(SOURCE MATERIAL begins)

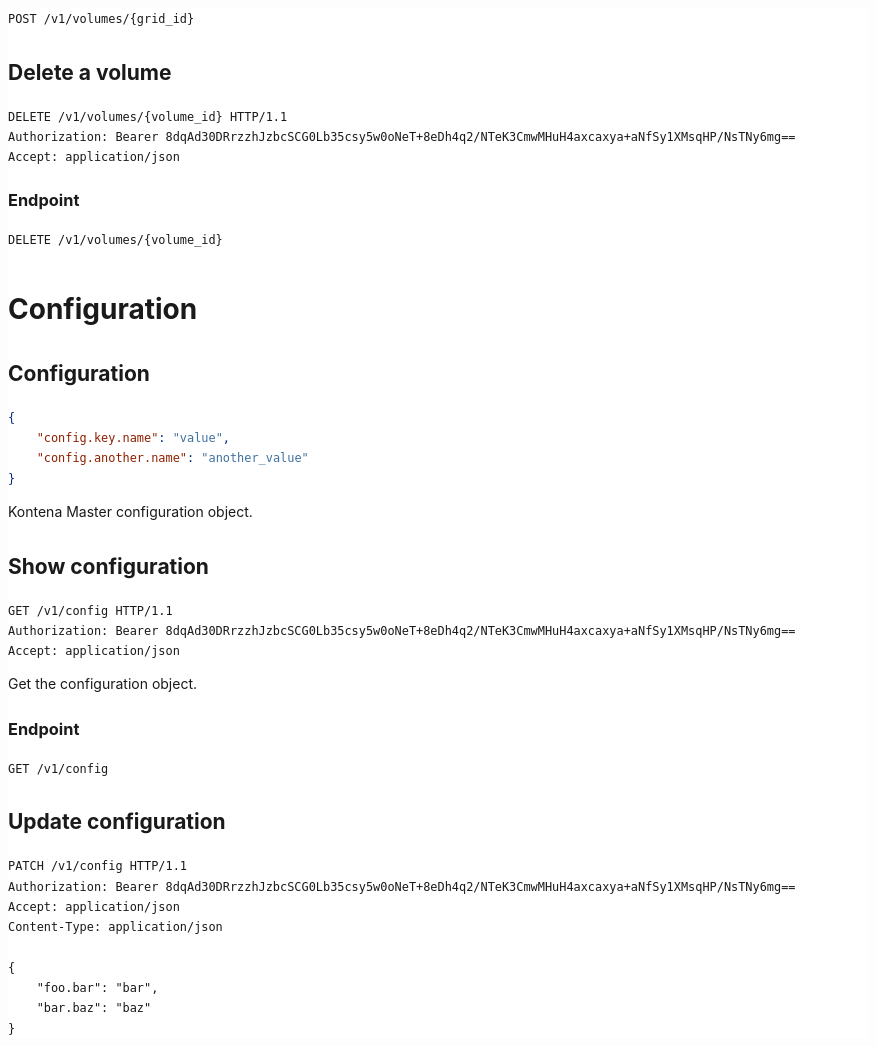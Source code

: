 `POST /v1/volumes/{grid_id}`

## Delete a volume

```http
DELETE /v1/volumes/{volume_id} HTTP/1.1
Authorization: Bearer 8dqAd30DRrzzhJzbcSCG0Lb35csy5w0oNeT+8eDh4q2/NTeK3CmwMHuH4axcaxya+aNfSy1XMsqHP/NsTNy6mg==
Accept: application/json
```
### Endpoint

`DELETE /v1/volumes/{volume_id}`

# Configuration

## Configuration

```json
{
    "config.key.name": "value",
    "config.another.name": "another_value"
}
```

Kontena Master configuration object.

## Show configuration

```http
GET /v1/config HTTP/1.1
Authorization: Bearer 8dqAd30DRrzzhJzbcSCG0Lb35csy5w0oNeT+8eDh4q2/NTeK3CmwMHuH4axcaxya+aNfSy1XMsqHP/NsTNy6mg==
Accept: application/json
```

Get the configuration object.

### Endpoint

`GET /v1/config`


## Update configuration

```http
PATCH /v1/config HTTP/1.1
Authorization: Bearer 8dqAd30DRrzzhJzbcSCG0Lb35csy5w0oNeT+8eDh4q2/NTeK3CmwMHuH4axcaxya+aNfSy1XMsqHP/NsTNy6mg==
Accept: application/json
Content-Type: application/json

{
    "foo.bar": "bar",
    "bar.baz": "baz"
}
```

(SOURCE MATERIAL ends)

Copy every entry exactly; drop the pictures.

Source code

: `POST /v1/volumes/{grid_id}`

## Delete a volume

```http
DELETE /v1/volumes/{volume_id} HTTP/1.1
Authorization: Bearer 8dqAd30DRrzzhJzbcSCG0Lb35csy5w0oNeT+8eDh4q2/NTeK3CmwMHuH4axcaxya+aNfSy1XMsqHP/NsTNy6mg==
Accept: application/json
```
### Endpoint

`DELETE /v1/volumes/{volume_id}`

# Configuration

## Configuration

```json
{
    "config.key.name": "value",
    "config.another.name": "another_value"
}
```

Kontena Master configuration object.

## Show configuration

```http
GET /v1/config HTTP/1.1
Authorization: Bearer 8dqAd30DRrzzhJzbcSCG0Lb35csy5w0oNeT+8eDh4q2/NTeK3CmwMHuH4axcaxya+aNfSy1XMsqHP/NsTNy6mg==
Accept: application/json
```

Get the configuration object.

### Endpoint

`GET /v1/config`


## Update configuration

```http
PATCH /v1/config HTTP/1.1
Authorization: Bearer 8dqAd30DRrzzhJzbcSCG0Lb35csy5w0oNeT+8eDh4q2/NTeK3CmwMHuH4axcaxya+aNfSy1XMsqHP/NsTNy6mg==
Accept: application/json
Content-Type: application/json

{
    "foo.bar": "bar",
    "bar.baz": "baz"
}
```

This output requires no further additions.